Saved data entries:
◆ ◆ ◆ ◆
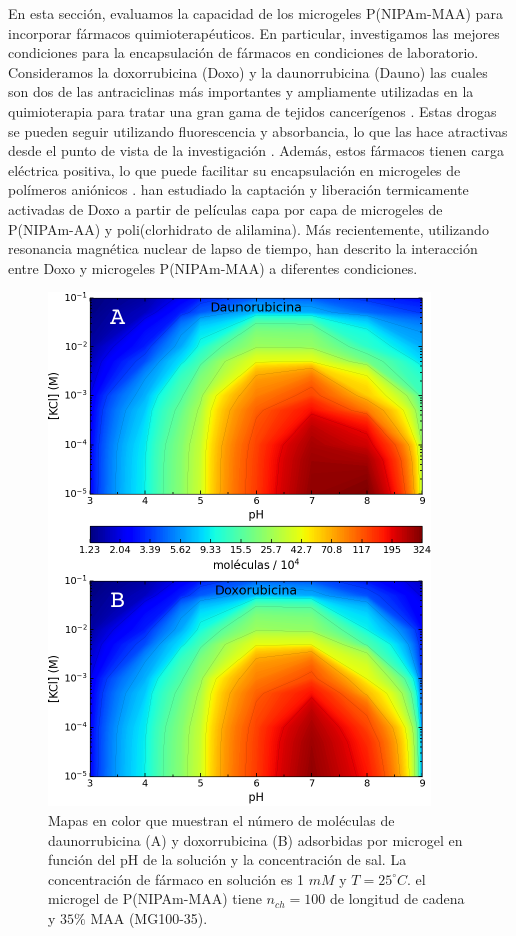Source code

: En esta secci\'on, evaluamos la capacidad de los microgeles P(NIPAm-MAA) para incorporar f\'armacos quimioterap\'euticos. En particular, investigamos las mejores condiciones para la encapsulaci\'on de f\'armacos en condiciones de laboratorio. Consideramos la doxorrubicina (Doxo) y la daunorrubicina (Dauno) las cuales son dos de las antraciclinas m\'as importantes y ampliamente utilizadas en la quimioterapia para tratar una gran gama de tejidos cancer\'igenos \cite{Panis2012, Carvalho2009, aubel1984daunorubicin,come1999dual}. Estas drogas se pueden seguir utilizando fluorescencia y absorbancia, lo que las hace atractivas desde el punto de vista de la investigaci\'on \cite{Serpe2005, ThanHtun2009, perez2020triggering}. Adem\'as, estos f\'armacos tienen carga el\'ectrica positiva, lo que puede facilitar su encapsulaci\'on en microgeles de pol\'imeros ani\'onicos \cite{Li2019}. \citet{Serpe2005} han estudiado la captaci\'on y liberaci\'on termicamente activadas de Doxo a partir de pel\'iculas capa por capa de microgeles de P(NIPAm-AA) y poli(clorhidrato de alilamina). M\'as recientemente, utilizando resonancia magn\'etica nuclear de lapso de tiempo, \citet{MartinezMoro2020} han descrito la interacci\'on entre Doxo y microgeles P(NIPAm-MAA) a diferentes condiciones.
\begin{figure}[!tb]
	\centering
	\includegraphics[width=0.5\linewidth]{Figures/graph-gel/drug_ads.pdf}
	\caption{Mapas en color que muestran el n\'umero de mol\'eculas de daunorrubicina (A) y doxorrubicina (B) adsorbidas por microgel en funci\'on del pH de la soluci\'on y la concentraci\'on de sal.
		La concentraci\'on de f\'armaco en soluci\'on es 1 $mM$ y $T=25 ^\circ C$.
		el microgel de P(NIPAm-MAA) tiene $n_{ch}=100$ de longitud de cadena y $35\%$ MAA (MG100-35).}
	\label{fig:gel:drug_ads}
\end{figure}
◆ ◆ ◆ ◆
For every entry above, please output the text exactly and leave any picture behind.

Source code

: En esta secci\'on, evaluamos la capacidad de los microgeles P(NIPAm-MAA) para incorporar f\'armacos quimioterap\'euticos. En particular, investigamos las mejores condiciones para la encapsulaci\'on de f\'armacos en condiciones de laboratorio. Consideramos la doxorrubicina (Doxo) y la daunorrubicina (Dauno) las cuales son dos de las antraciclinas m\'as importantes y ampliamente utilizadas en la quimioterapia para tratar una gran gama de tejidos cancer\'igenos \cite{Panis2012, Carvalho2009, aubel1984daunorubicin,come1999dual}. Estas drogas se pueden seguir utilizando fluorescencia y absorbancia, lo que las hace atractivas desde el punto de vista de la investigaci\'on \cite{Serpe2005, ThanHtun2009, perez2020triggering}. Adem\'as, estos f\'armacos tienen carga el\'ectrica positiva, lo que puede facilitar su encapsulaci\'on en microgeles de pol\'imeros ani\'onicos \cite{Li2019}. \citet{Serpe2005} han estudiado la captaci\'on y liberaci\'on termicamente activadas de Doxo a partir de pel\'iculas capa por capa de microgeles de P(NIPAm-AA) y poli(clorhidrato de alilamina). M\'as recientemente, utilizando resonancia magn\'etica nuclear de lapso de tiempo, \citet{MartinezMoro2020} han descrito la interacci\'on entre Doxo y microgeles P(NIPAm-MAA) a diferentes condiciones.
\begin{figure}[!tb]
	\centering
	\includegraphics[width=0.5\linewidth]{Figures/graph-gel/drug_ads.pdf}
	\caption{Mapas en color que muestran el n\'umero de mol\'eculas de daunorrubicina (A) y doxorrubicina (B) adsorbidas por microgel en funci\'on del pH de la soluci\'on y la concentraci\'on de sal.
		La concentraci\'on de f\'armaco en soluci\'on es 1 $mM$ y $T=25 ^\circ C$.
		el microgel de P(NIPAm-MAA) tiene $n_{ch}=100$ de longitud de cadena y $35\%$ MAA (MG100-35).}
	\label{fig:gel:drug_ads}
\end{figure}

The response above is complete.